### Exercise details:
Using the data that follows, return exactly the lines from the one that contains "It is open to" through the one that contains "### Assessment", ends included.

### Data supplied:

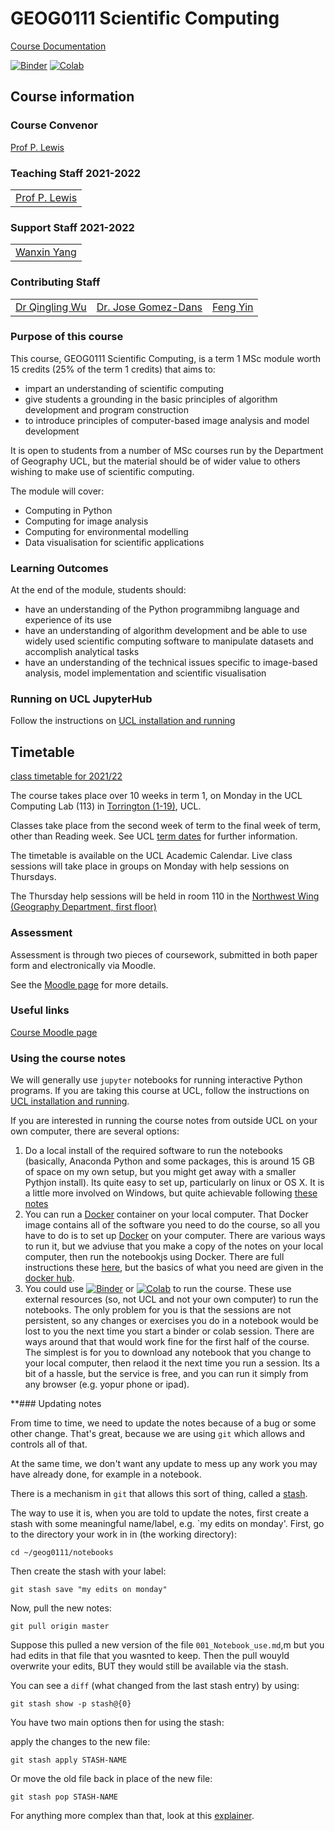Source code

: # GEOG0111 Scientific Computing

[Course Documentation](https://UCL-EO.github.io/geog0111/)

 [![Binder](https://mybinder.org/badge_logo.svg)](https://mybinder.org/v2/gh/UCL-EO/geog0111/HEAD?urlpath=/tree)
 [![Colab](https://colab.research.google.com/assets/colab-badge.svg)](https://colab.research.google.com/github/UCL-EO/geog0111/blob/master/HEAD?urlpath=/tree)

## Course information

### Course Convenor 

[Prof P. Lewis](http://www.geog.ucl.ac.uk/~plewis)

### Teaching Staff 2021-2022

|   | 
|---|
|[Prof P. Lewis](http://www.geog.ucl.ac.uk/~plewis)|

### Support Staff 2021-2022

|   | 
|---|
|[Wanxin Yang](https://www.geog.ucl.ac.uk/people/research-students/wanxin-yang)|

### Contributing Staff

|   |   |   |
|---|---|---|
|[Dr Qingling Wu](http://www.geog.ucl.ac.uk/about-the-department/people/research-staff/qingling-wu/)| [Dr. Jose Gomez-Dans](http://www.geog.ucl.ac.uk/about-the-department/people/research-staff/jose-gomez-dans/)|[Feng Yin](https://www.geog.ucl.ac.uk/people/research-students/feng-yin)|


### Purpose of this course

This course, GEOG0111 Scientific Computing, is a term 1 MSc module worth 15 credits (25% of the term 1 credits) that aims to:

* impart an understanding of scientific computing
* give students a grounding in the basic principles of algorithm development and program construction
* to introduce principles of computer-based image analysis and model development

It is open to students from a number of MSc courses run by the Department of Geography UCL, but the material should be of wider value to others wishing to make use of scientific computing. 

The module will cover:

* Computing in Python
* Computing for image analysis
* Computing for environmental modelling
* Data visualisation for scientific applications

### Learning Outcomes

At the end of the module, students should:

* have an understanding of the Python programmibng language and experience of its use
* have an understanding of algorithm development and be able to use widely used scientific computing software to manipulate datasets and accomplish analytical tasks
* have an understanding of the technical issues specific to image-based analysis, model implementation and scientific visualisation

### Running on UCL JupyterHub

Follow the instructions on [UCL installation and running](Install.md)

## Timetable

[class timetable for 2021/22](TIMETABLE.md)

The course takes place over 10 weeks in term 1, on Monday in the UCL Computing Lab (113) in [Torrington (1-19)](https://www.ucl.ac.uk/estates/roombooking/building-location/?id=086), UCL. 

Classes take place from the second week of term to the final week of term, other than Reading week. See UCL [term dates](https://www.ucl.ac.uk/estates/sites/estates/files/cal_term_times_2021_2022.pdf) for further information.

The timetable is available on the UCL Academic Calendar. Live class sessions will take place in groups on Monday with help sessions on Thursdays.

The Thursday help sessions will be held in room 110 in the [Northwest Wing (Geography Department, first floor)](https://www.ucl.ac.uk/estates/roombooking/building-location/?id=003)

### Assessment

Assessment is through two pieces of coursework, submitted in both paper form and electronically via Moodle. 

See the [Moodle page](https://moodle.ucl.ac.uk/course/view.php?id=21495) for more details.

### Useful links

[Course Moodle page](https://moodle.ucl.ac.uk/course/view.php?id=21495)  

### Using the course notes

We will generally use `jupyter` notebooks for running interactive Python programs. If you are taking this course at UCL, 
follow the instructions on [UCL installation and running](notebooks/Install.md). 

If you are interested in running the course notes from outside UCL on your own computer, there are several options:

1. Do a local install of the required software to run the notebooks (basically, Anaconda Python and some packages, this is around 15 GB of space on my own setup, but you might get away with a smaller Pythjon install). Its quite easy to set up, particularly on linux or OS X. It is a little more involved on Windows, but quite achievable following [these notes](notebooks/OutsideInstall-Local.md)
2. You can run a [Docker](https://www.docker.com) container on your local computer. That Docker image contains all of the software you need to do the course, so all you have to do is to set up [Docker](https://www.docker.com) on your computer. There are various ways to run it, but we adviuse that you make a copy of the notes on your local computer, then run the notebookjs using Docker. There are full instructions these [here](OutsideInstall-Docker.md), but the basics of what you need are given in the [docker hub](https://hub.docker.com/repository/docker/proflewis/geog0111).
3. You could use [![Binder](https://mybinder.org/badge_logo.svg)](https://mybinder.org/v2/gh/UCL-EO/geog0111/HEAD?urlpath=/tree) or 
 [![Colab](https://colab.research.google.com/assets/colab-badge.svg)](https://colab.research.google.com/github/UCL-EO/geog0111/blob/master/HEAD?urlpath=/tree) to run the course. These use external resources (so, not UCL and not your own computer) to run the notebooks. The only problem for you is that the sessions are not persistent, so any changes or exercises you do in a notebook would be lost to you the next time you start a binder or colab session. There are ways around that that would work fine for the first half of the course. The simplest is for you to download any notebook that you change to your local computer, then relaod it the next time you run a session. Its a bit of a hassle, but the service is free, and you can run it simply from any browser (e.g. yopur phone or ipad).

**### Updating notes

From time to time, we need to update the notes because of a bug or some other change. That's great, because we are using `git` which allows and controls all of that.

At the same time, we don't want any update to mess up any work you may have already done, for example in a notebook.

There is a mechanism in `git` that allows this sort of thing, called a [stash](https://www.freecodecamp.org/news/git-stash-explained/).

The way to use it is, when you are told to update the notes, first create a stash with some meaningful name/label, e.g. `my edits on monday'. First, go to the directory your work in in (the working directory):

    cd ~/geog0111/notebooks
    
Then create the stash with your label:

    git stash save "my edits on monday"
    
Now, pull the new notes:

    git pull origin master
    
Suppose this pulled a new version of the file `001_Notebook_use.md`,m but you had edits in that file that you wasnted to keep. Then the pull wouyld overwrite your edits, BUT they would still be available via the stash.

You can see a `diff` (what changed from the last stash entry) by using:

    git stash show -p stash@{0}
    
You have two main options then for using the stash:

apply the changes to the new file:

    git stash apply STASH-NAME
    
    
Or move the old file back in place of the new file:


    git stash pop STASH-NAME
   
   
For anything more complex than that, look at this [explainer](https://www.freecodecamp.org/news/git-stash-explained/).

### Exercise answer:
It is open to students from a number of MSc courses run by the Department of Geography UCL, but the material should be of wider value to others wishing to make use of scientific computing. 

The module will cover:

* Computing in Python
* Computing for image analysis
* Computing for environmental modelling
* Data visualisation for scientific applications

### Learning Outcomes

At the end of the module, students should:

* have an understanding of the Python programmibng language and experience of its use
* have an understanding of algorithm development and be able to use widely used scientific computing software to manipulate datasets and accomplish analytical tasks
* have an understanding of the technical issues specific to image-based analysis, model implementation and scientific visualisation

### Running on UCL JupyterHub

Follow the instructions on [UCL installation and running](Install.md)

## Timetable

[class timetable for 2021/22](TIMETABLE.md)

The course takes place over 10 weeks in term 1, on Monday in the UCL Computing Lab (113) in [Torrington (1-19)](https://www.ucl.ac.uk/estates/roombooking/building-location/?id=086), UCL. 

Classes take place from the second week of term to the final week of term, other than Reading week. See UCL [term dates](https://www.ucl.ac.uk/estates/sites/estates/files/cal_term_times_2021_2022.pdf) for further information.

The timetable is available on the UCL Academic Calendar. Live class sessions will take place in groups on Monday with help sessions on Thursdays.

The Thursday help sessions will be held in room 110 in the [Northwest Wing (Geography Department, first floor)](https://www.ucl.ac.uk/estates/roombooking/building-location/?id=003)

### Assessment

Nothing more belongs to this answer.